Design Notebook: Is Today’s Golf Architecture Unoriginal?

Plus: progress at North Berwick, Formby, and Tepetonka

The Loop at Forest Dunes
The Loop at Forest Dunes

Hello, Fried Egg Golf Club. I’m Garrett Morrison, and welcome back to Design Notebook, your monthly digest of news and musings on golf architecture.

Have you exercised your right as an FEGC member to vote in the FEGC Hole Design Contest? The winning design will get built next year at Andy Staples’s new par-3 course, Ace Valley, at Breezy Point Resort in Minnesota. During last week’s FEGC hangout, a panel consisting of Staples, yours truly, and Fried Egg Golf founder Andy Johnson chose four finalists from a set of 12 semi-finalists (which were, in turn, selected from over 120 entries).
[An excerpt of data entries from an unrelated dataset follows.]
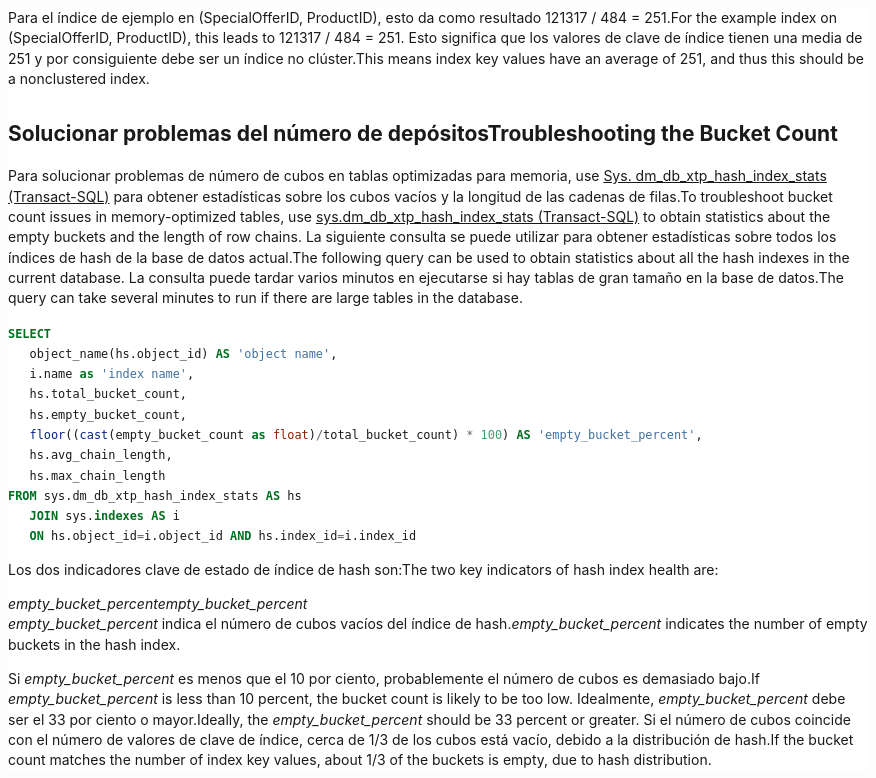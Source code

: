  <span data-ttu-id="bf0cd-132">Para el índice de ejemplo en (SpecialOfferID, ProductID), esto da como resultado 121317 / 484 = 251.</span><span class="sxs-lookup"><span data-stu-id="bf0cd-132">For the example index on (SpecialOfferID, ProductID), this leads to 121317 / 484 = 251.</span></span> <span data-ttu-id="bf0cd-133">Esto significa que los valores de clave de índice tienen una media de 251 y por consiguiente debe ser un índice no clúster.</span><span class="sxs-lookup"><span data-stu-id="bf0cd-133">This means index key values have an average of 251, and thus this should be a nonclustered index.</span></span>  
  
## <a name="troubleshooting-the-bucket-count"></a><span data-ttu-id="bf0cd-134">Solucionar problemas del número de depósitos</span><span class="sxs-lookup"><span data-stu-id="bf0cd-134">Troubleshooting the Bucket Count</span></span>  
 <span data-ttu-id="bf0cd-135">Para solucionar problemas de número de cubos en tablas optimizadas para memoria, use [Sys. dm_db_xtp_hash_index_stats &#40;Transact-SQL&#41;](/sql/relational-databases/system-dynamic-management-views/sys-dm-db-xtp-hash-index-stats-transact-sql) para obtener estadísticas sobre los cubos vacíos y la longitud de las cadenas de filas.</span><span class="sxs-lookup"><span data-stu-id="bf0cd-135">To troubleshoot bucket count issues in memory-optimized tables, use [sys.dm_db_xtp_hash_index_stats &#40;Transact-SQL&#41;](/sql/relational-databases/system-dynamic-management-views/sys-dm-db-xtp-hash-index-stats-transact-sql) to obtain statistics about the empty buckets and the length of row chains.</span></span> <span data-ttu-id="bf0cd-136">La siguiente consulta se puede utilizar para obtener estadísticas sobre todos los índices de hash de la base de datos actual.</span><span class="sxs-lookup"><span data-stu-id="bf0cd-136">The following query can be used to obtain statistics about all the hash indexes in the current database.</span></span> <span data-ttu-id="bf0cd-137">La consulta puede tardar varios minutos en ejecutarse si hay tablas de gran tamaño en la base de datos.</span><span class="sxs-lookup"><span data-stu-id="bf0cd-137">The query can take several minutes to run if there are large tables in the database.</span></span>  
  
```sql  
SELECT   
   object_name(hs.object_id) AS 'object name',   
   i.name as 'index name',   
   hs.total_bucket_count,  
   hs.empty_bucket_count,  
   floor((cast(empty_bucket_count as float)/total_bucket_count) * 100) AS 'empty_bucket_percent',  
   hs.avg_chain_length,   
   hs.max_chain_length  
FROM sys.dm_db_xtp_hash_index_stats AS hs   
   JOIN sys.indexes AS i   
   ON hs.object_id=i.object_id AND hs.index_id=i.index_id  
```  
  
 <span data-ttu-id="bf0cd-138">Los dos indicadores clave de estado de índice de hash son:</span><span class="sxs-lookup"><span data-stu-id="bf0cd-138">The two key indicators of hash index health are:</span></span>  
  
 <span data-ttu-id="bf0cd-139">*empty_bucket_percent*</span><span class="sxs-lookup"><span data-stu-id="bf0cd-139">*empty_bucket_percent*</span></span>  
 <span data-ttu-id="bf0cd-140">*empty_bucket_percent* indica el número de cubos vacíos del índice de hash.</span><span class="sxs-lookup"><span data-stu-id="bf0cd-140">*empty_bucket_percent* indicates the number of empty buckets in the hash index.</span></span>  
  
 <span data-ttu-id="bf0cd-141">Si *empty_bucket_percent* es menos que el 10 por ciento, probablemente el número de cubos es demasiado bajo.</span><span class="sxs-lookup"><span data-stu-id="bf0cd-141">If *empty_bucket_percent* is less than 10 percent, the bucket count is likely to be too low.</span></span> <span data-ttu-id="bf0cd-142">Idealmente, *empty_bucket_percent* debe ser el 33 por ciento o mayor.</span><span class="sxs-lookup"><span data-stu-id="bf0cd-142">Ideally, the *empty_bucket_percent* should be 33 percent or greater.</span></span> <span data-ttu-id="bf0cd-143">Si el número de cubos coincide con el número de valores de clave de índice, cerca de 1/3 de los cubos está vacío, debido a la distribución de hash.</span><span class="sxs-lookup"><span data-stu-id="bf0cd-143">If the bucket count matches the number of index key values, about 1/3 of the buckets is empty, due to hash distribution.</span></span>  
  
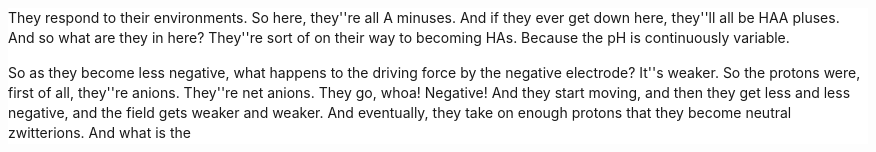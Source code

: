   <span m="944520">They</span> <span m="944740">respond</span> <span m="945220">to</span>
  <span m="945280">their</span> <span m="945450">environments.</span> <span m="946040">So</span>
  <span m="946170">here,</span> <span m="946670">they''re</span> <span m="946890">all</span>
  <span m="947130">A</span> <span m="947330">minuses.</span> <span m="948710">And</span>
  <span m="949110">if</span> <span m="949220">they</span> <span m="949330">ever</span>
  <span m="949500">get</span> <span m="949720">down</span> <span m="950020">here,</span>
  <span m="950270">they''ll</span> <span m="950400">all</span> <span m="950980">be</span>
  <span m="951200">HAA</span> <span m="951900">pluses.</span> <span m="952570">And</span>
  <span m="952760">so</span> <span m="952900">what</span> <span m="953120">are</span>
  <span m="953310">they</span> <span m="953450">in</span> <span m="953600">here?</span>
  <span m="954390">They''re</span> <span m="954600">sort</span> <span m="954840">of</span>
  <span m="954950">on</span> <span m="955260">their</span> <span m="955470">way</span>
  <span m="955770">to</span> <span m="955920">becoming</span> <span m="956460">HAs.</span>
  <span m="959520">Because</span> <span m="959920">the</span> <span m="961430">pH</span>
  <span m="962210">is</span> <span m="962420">continuously</span> <span m="963120">variable.</span></p><p><span
  m="963900">So</span> <span m="964300">as</span> <span m="964710">they</span> <span
  m="964840">become</span> <span m="965190">less</span> <span m="965450">negative,</span>
  <span m="966100">what</span> <span m="966410">happens</span> <span m="966820">to</span>
  <span m="966930">the</span> <span m="967050">driving</span> <span m="967510">force</span>
  <span m="967830">by</span> <span m="968010">the</span> <span m="968130">negative</span>
  <span m="968550">electrode?</span> <span m="969820">It''s</span> <span m="970070">weaker.</span>
  <span m="970880">So</span> <span m="971080">the</span> <span m="971160">protons</span>
  <span m="971650">were,</span> <span m="971810">first</span> <span m="972100">of</span>
  <span m="972180">all,</span> <span m="973060">they''re</span> <span m="973260">anions.</span>
  <span m="973800">They''re</span> <span m="973920">net</span> <span m="974140">anions.</span>
  <span m="974650">They go, whoa!</span> <span m="975420">Negative!</span> <span m="975775">And</span>
  <span m="976130">they</span> <span m="976270">start</span> <span m="976580">moving,</span>
  <span m="976910">and</span> <span m="977000">then</span> <span m="977140">they get</span>
  <span m="977690">less</span> <span m="978020">and</span> <span m="978150">less</span>
  <span m="978370">negative,</span> <span m="978910">and</span> <span m="979030">the</span>
  <span m="979120">field</span> <span m="979420">gets</span> <span m="979630">weaker</span>
  <span m="979970">and</span> <span m="980070">weaker.</span> <span m="980900">And</span>
  <span m="981060">eventually,</span> <span m="981890">they</span> <span m="982100">take</span>
  <span m="982390">on</span> <span m="983060">enough</span> <span m="983390">protons</span>
  <span m="984050">that</span> <span m="984200">they</span> <span m="984340">become</span>
  <span m="985180">neutral</span> <span m="985740">zwitterions.</span> <span m="986330">And</span>
  <span m="986460">what</span> <span m="987280">is</span> <span m="987550">the</span>
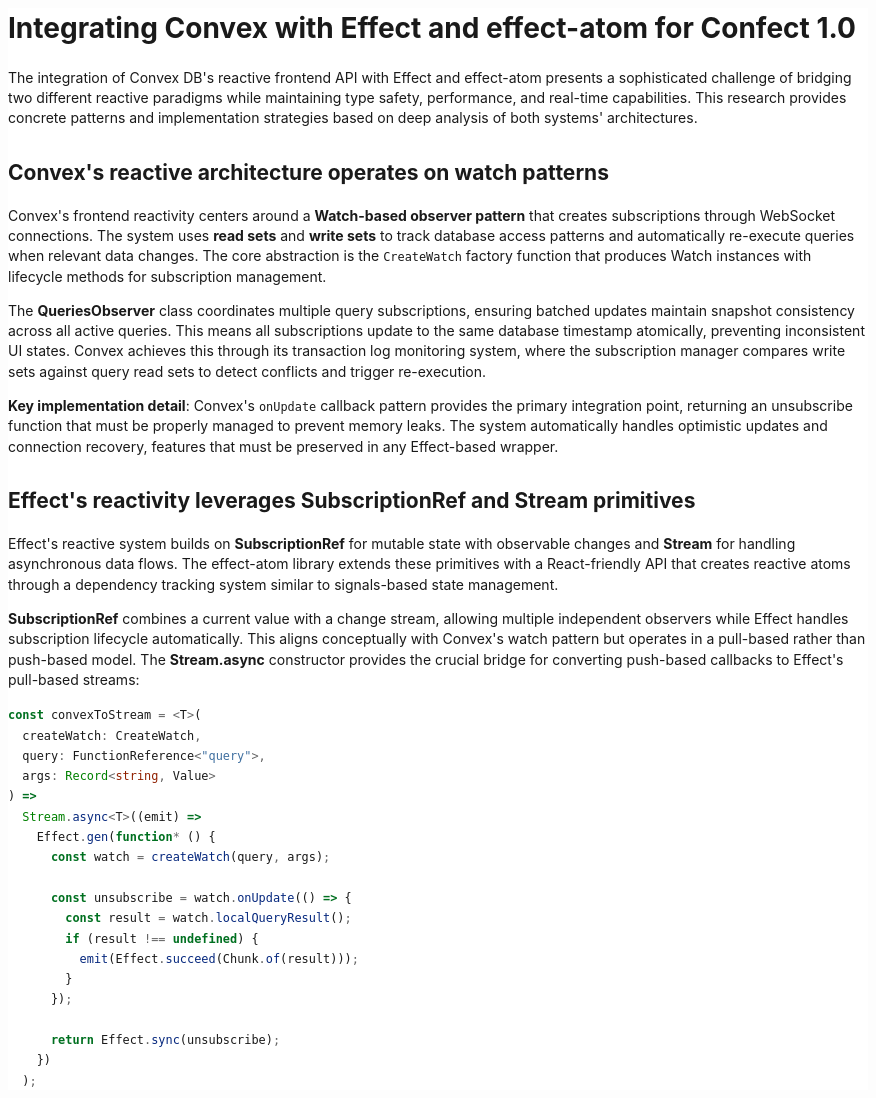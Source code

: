 # Integrating Convex with Effect and effect-atom for Confect 1.0

The integration of Convex DB's reactive frontend API with Effect and effect-atom presents a sophisticated challenge of bridging two different reactive paradigms while maintaining type safety, performance, and real-time capabilities. This research provides concrete patterns and implementation strategies based on deep analysis of both systems' architectures.

## Convex's reactive architecture operates on watch patterns

Convex's frontend reactivity centers around a **Watch-based observer pattern** that creates subscriptions through WebSocket connections. The system uses **read sets** and **write sets** to track database access patterns and automatically re-execute queries when relevant data changes. The core abstraction is the `CreateWatch` factory function that produces Watch instances with lifecycle methods for subscription management.

The **QueriesObserver** class coordinates multiple query subscriptions, ensuring batched updates maintain snapshot consistency across all active queries. This means all subscriptions update to the same database timestamp atomically, preventing inconsistent UI states. Convex achieves this through its transaction log monitoring system, where the subscription manager compares write sets against query read sets to detect conflicts and trigger re-execution.

**Key implementation detail**: Convex's `onUpdate` callback pattern provides the primary integration point, returning an unsubscribe function that must be properly managed to prevent memory leaks. The system automatically handles optimistic updates and connection recovery, features that must be preserved in any Effect-based wrapper.

## Effect's reactivity leverages SubscriptionRef and Stream primitives

Effect's reactive system builds on **SubscriptionRef** for mutable state with observable changes and **Stream** for handling asynchronous data flows. The effect-atom library extends these primitives with a React-friendly API that creates reactive atoms through a dependency tracking system similar to signals-based state management.

**SubscriptionRef** combines a current value with a change stream, allowing multiple independent observers while Effect handles subscription lifecycle automatically. This aligns conceptually with Convex's watch pattern but operates in a pull-based rather than push-based model. The **Stream.async** constructor provides the crucial bridge for converting push-based callbacks to Effect's pull-based streams:

```typescript
const convexToStream = <T>(
  createWatch: CreateWatch,
  query: FunctionReference<"query">,
  args: Record<string, Value>
) => 
  Stream.async<T>((emit) =>
    Effect.gen(function* () {
      const watch = createWatch(query, args);
      
      const unsubscribe = watch.onUpdate(() => {
        const result = watch.localQueryResult();
        if (result !== undefined) {
          emit(Effect.succeed(Chunk.of(result)));
        }
      });
      
      return Effect.sync(unsubscribe);
    })
  );
```
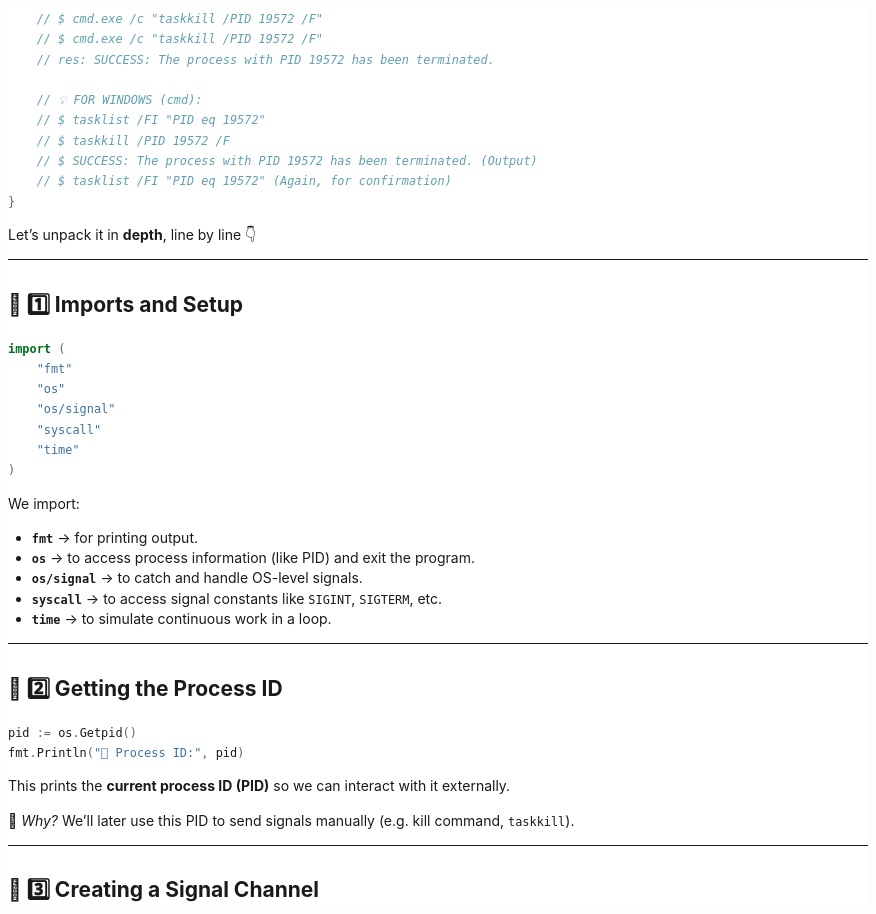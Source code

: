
 ```go
	// $ cmd.exe /c "taskkill /PID 19572 /F"
	// $ cmd.exe /c "taskkill /PID 19572 /F"
	// res: SUCCESS: The process with PID 19572 has been terminated.

	// 💡 FOR WINDOWS (cmd): 
	// $ tasklist /FI "PID eq 19572"
	// $ taskkill /PID 19572 /F
	// $ SUCCESS: The process with PID 19572 has been terminated. (Output)
	// $ tasklist /FI "PID eq 19572" (Again, for confirmation)
}
```

Let’s unpack it in **depth**, line by line 👇

---

## 🧩 1️⃣ Imports and Setup

```go
import (
	"fmt"
	"os"
	"os/signal"
	"syscall"
	"time"
)
```

We import:

* **`fmt`** → for printing output.
* **`os`** → to access process information (like PID) and exit the program.
* **`os/signal`** → to catch and handle OS-level signals.
* **`syscall`** → to access signal constants like `SIGINT`, `SIGTERM`, etc.
* **`time`** → to simulate continuous work in a loop.

---

## 🧩 2️⃣ Getting the Process ID

```go
pid := os.Getpid()
fmt.Println("🔵 Process ID:", pid)
```

This prints the **current process ID (PID)** so we can interact with it externally.

🧠 *Why?*
We’ll later use this PID to send signals manually (e.g. kill command, `taskkill`).

---

## 🧩 3️⃣ Creating a Signal Channel
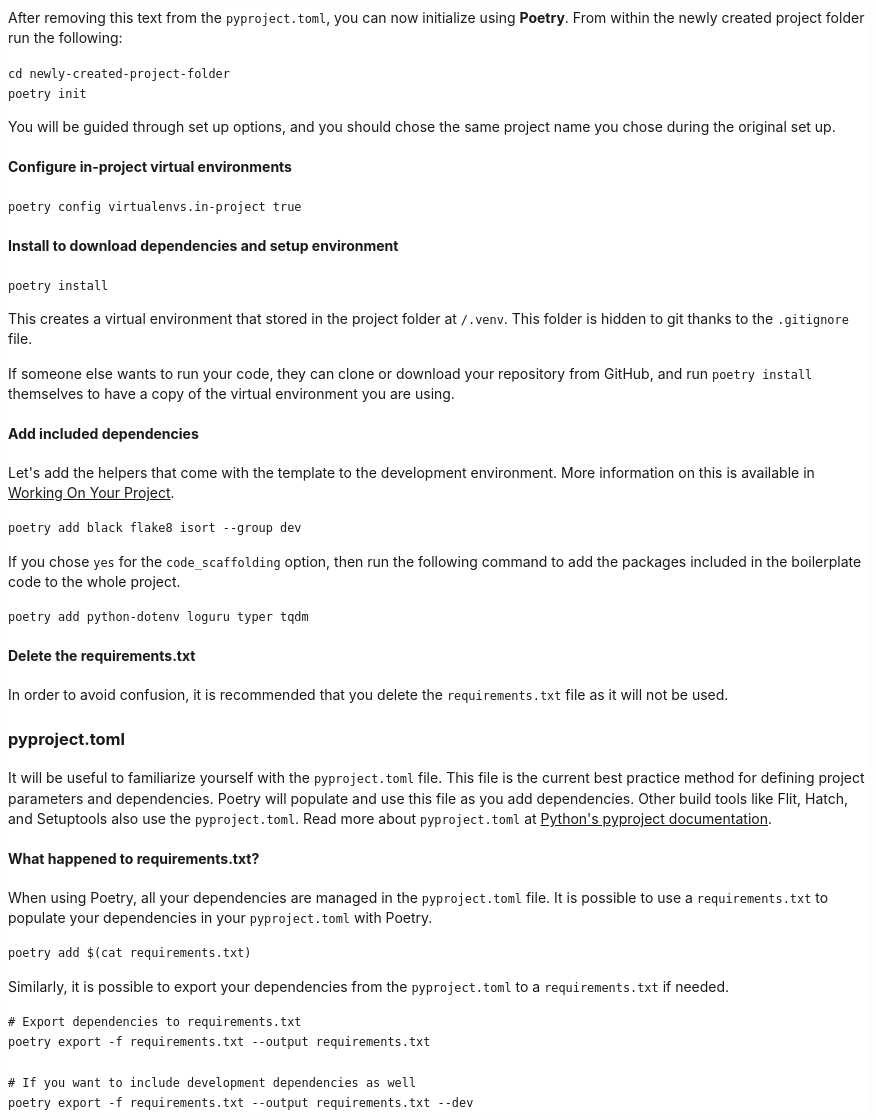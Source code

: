 After removing this text from the `pyproject.toml`, you can now initialize using **Poetry**. From within the newly created project folder run the following:
```shell
cd newly-created-project-folder 
poetry init
```
You will be guided through set up options, and you should chose the same project name you chose during the original set up.

#### Configure in-project virtual environments
```shell
poetry config virtualenvs.in-project true
```
#### Install to download dependencies and setup environment
```shell
poetry install
```
This creates a virtual environment that stored in the project folder at `/.venv`. This folder is hidden to git thanks to the `.gitignore` file.

If someone else wants to run your code, they can clone or download your repository from GitHub, and run `poetry install` themselves to have a copy of the virtual environment you are using.

#### Add included dependencies
Let's add the helpers that come with the template to the development environment. More information on this is available in [Working On Your Project](working-with-your-project.md#dependency-management).
```shell
poetry add black flake8 isort --group dev
```

If you chose `yes` for the `code_scaffolding` option, then run the following command to add the packages included in the boilerplate code to the whole project.

```shell
poetry add python-dotenv loguru typer tqdm
```

#### Delete the requirements.txt

In order to avoid confusion, it is recommended that you delete the `requirements.txt` file as it will not be used.

### pyproject.toml
It will be useful to familiarize yourself with the `pyproject.toml` file. This file is the current best practice method for defining project parameters and dependencies. Poetry will populate and use this file as you add dependencies. Other build tools like Flit, Hatch, and Setuptools also use the `pyproject.toml`. Read more about `pyproject.toml` at [Python's pyproject documentation](https://python-poetry.org/docs/pyproject/).

#### What happened to requirements.txt?
When using Poetry, all your dependencies are managed in the `pyproject.toml` file.
It is possible to use a `requirements.txt` to populate your dependencies in your `pyproject.toml` with Poetry.
```shell
poetry add $(cat requirements.txt)
```
Similarly, it is possible to export your dependencies from the `pyproject.toml` to a `requirements.txt` if needed.
```shell
# Export dependencies to requirements.txt
poetry export -f requirements.txt --output requirements.txt

# If you want to include development dependencies as well
poetry export -f requirements.txt --output requirements.txt --dev
```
Now it’s up to you to anoint a winner.

All right, on to this month's DN, which tackles the question of whether today’s golf architects are terribly unoriginal, caught up in repackaging ideas from 100 years ago.

Originality in Golf Architecture

The most common complaint I see about current golf architecture is that it’s unoriginal.

Two weeks ago, kicking off our new FEGC community forum with a provocative topic, member “Peter M” wrote, “We can only have so many sand scrapes, template holes, and potato chip greens before it gets old.”

Recently, on X, Golf Digest architecture editor Derek Duncan has also been worrying about the supposed lack of originality in modern golf course design. “What confounds me about this era of golf course architects,” Duncan remarked, “is that they are not thinking like artists. The artistic urge is to break and dismantle and innovate, but almost everything we’ve seen for 25 years is based on fealty to the looks and ideas of the past. It’s like Manet and Monet never looked sideways at Romanticism.”

When I pressed Duncan about which golf architects he was calling unoriginal, he said, “Short answer: the field. Longer answer: as long as designers think everything they do has to be a variation on what was being done in the 1920s or 1910s [we’re] going to be in an endless loop.”

That’s quite an indictment of the profession. While Duncan did single out Mike Strantz, King Collins Dormer, Jackson Kahn, and Brian Schneider as standard bearers of originality in modern golf course design, he stood by his generalization. Even Schneider, Duncan claimed, is “grounded in post-Victorian architecture.” As long as we’re naming influences, though, I would add that King Collins Dormer and Jackson Kahn are equally, if not more, indebted to Mike Strantz. And Strantz himself learned much from Tom Fazio. And so on.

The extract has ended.